**Task directions**
Output the full listing below exactly; the images stay out.

**Records shown**
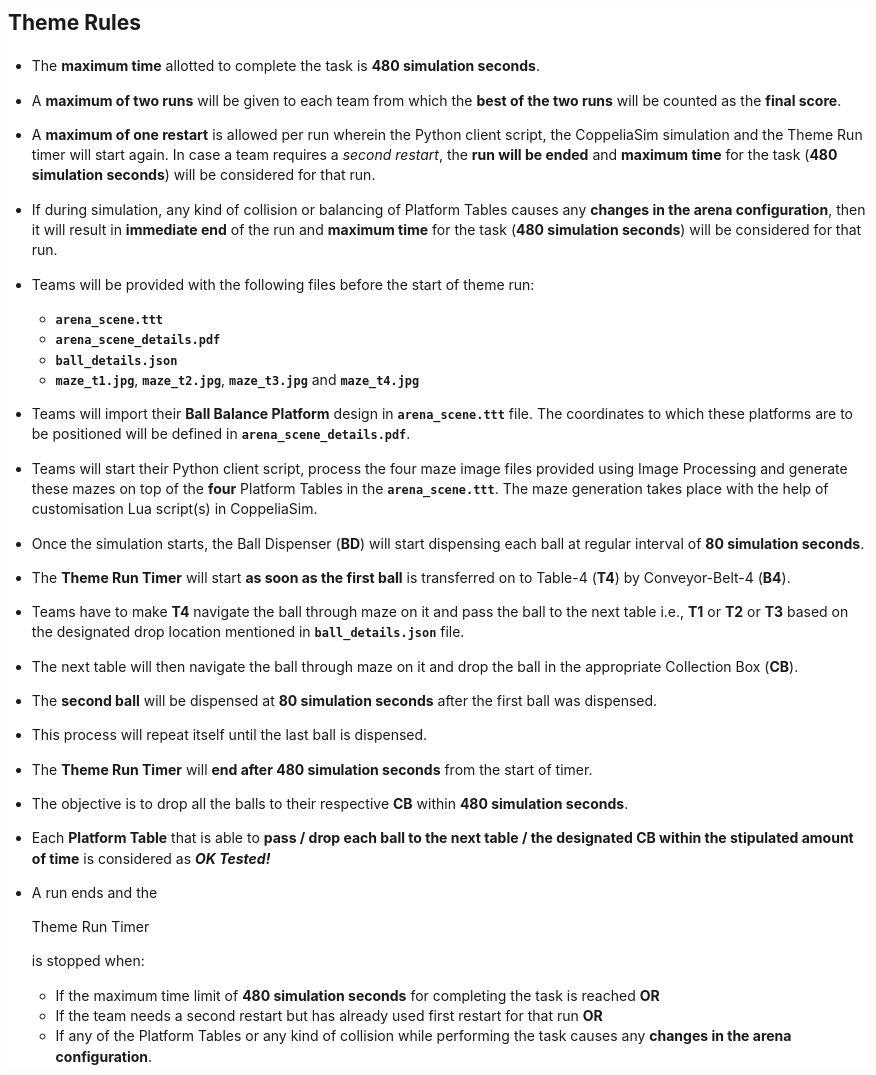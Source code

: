 ## Theme Rules

- The **maximum time** allotted to complete the task is **480 simulation seconds**.
- A **maximum of two runs** will be given to each team from which the **best of the two runs** will be counted as the **final score**.
- A **maximum of one restart** is allowed per run wherein the Python client script, the CoppeliaSim simulation and the Theme Run  timer will start again. In case a team requires a *second restart*, the **run will be ended** and **maximum time** for the task (**480 simulation seconds**) will be considered for that run.
- If during simulation, any kind of collision or balancing of Platform Tables causes any **changes in the arena configuration**, then it will result in **immediate end** of the run and **maximum time** for the task (**480 simulation seconds**) will be considered for that run.
- Teams will be provided with the following files before the start of theme run:
  - **`arena_scene.ttt`**
  - **`arena_scene_details.pdf`**
  - **`ball_details.json`**
  - **`maze_t1.jpg`**, **`maze_t2.jpg`**, **`maze_t3.jpg`** and **`maze_t4.jpg`**
- Teams will import their **Ball Balance Platform** design in **`arena_scene.ttt`** file. The coordinates to which these platforms are to be positioned will be defined in **`arena_scene_details.pdf`**.
- Teams will start their Python client script, process the four maze  image files provided using Image Processing and generate these mazes on  top of the **four** Platform Tables in the **`arena_scene.ttt`**. The maze generation takes place with the help of customisation Lua script(s) in CoppeliaSim.
- Once the simulation starts, the Ball Dispenser (**BD**) will start dispensing each ball at regular interval of **80 simulation seconds**.
- The **Theme Run Timer** will start **as soon as the first ball** is transferred on to Table-4 (**T4**) by Conveyor-Belt-4 (**B4**).
- Teams have to make **T4** navigate the ball through maze on it and pass the ball to the next table i.e., **T1** or **T2** or **T3** based on the designated drop location mentioned in **`ball_details.json`** file.
- The next table will then navigate the ball through maze on it and drop the ball in the appropriate Collection Box (**CB**).
- The **second ball** will be dispensed at **80 simulation seconds** after the first ball was dispensed.
- This process will repeat itself until the last ball is dispensed.
- The **Theme Run Timer** will **end after 480 simulation seconds** from the start of timer.
- The objective is to drop all the balls to their respective **CB** within **480 simulation seconds**.
- Each **Platform Table** that is able to **pass / drop each ball to the next table / the designated CB within the stipulated amount of time** is considered as ***OK Tested!***



- A run ends and the 

  Theme Run Timer

   is stopped when:

  - If the maximum time limit of **480 simulation seconds** for completing the task is reached **OR**
  - If the team needs a second restart but has already used first restart for that run **OR**
  - If any of the Platform Tables or any kind of collision while performing the task causes any **changes in the arena configuration**.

**Exercise output**
Source code

: ## Theme Rules

- The **maximum time** allotted to complete the task is **480 simulation seconds**.
- A **maximum of two runs** will be given to each team from which the **best of the two runs** will be counted as the **final score**.
- A **maximum of one restart** is allowed per run wherein the Python client script, the CoppeliaSim simulation and the Theme Run  timer will start again. In case a team requires a *second restart*, the **run will be ended** and **maximum time** for the task (**480 simulation seconds**) will be considered for that run.
- If during simulation, any kind of collision or balancing of Platform Tables causes any **changes in the arena configuration**, then it will result in **immediate end** of the run and **maximum time** for the task (**480 simulation seconds**) will be considered for that run.
- Teams will be provided with the following files before the start of theme run:
  - **`arena_scene.ttt`**
  - **`arena_scene_details.pdf`**
  - **`ball_details.json`**
  - **`maze_t1.jpg`**, **`maze_t2.jpg`**, **`maze_t3.jpg`** and **`maze_t4.jpg`**
- Teams will import their **Ball Balance Platform** design in **`arena_scene.ttt`** file. The coordinates to which these platforms are to be positioned will be defined in **`arena_scene_details.pdf`**.
- Teams will start their Python client script, process the four maze  image files provided using Image Processing and generate these mazes on  top of the **four** Platform Tables in the **`arena_scene.ttt`**. The maze generation takes place with the help of customisation Lua script(s) in CoppeliaSim.
- Once the simulation starts, the Ball Dispenser (**BD**) will start dispensing each ball at regular interval of **80 simulation seconds**.
- The **Theme Run Timer** will start **as soon as the first ball** is transferred on to Table-4 (**T4**) by Conveyor-Belt-4 (**B4**).
- Teams have to make **T4** navigate the ball through maze on it and pass the ball to the next table i.e., **T1** or **T2** or **T3** based on the designated drop location mentioned in **`ball_details.json`** file.
- The next table will then navigate the ball through maze on it and drop the ball in the appropriate Collection Box (**CB**).
- The **second ball** will be dispensed at **80 simulation seconds** after the first ball was dispensed.
- This process will repeat itself until the last ball is dispensed.
- The **Theme Run Timer** will **end after 480 simulation seconds** from the start of timer.
- The objective is to drop all the balls to their respective **CB** within **480 simulation seconds**.
- Each **Platform Table** that is able to **pass / drop each ball to the next table / the designated CB within the stipulated amount of time** is considered as ***OK Tested!***



- A run ends and the 

  Theme Run Timer

   is stopped when:

  - If the maximum time limit of **480 simulation seconds** for completing the task is reached **OR**
  - If the team needs a second restart but has already used first restart for that run **OR**
  - If any of the Platform Tables or any kind of collision while performing the task causes any **changes in the arena configuration**.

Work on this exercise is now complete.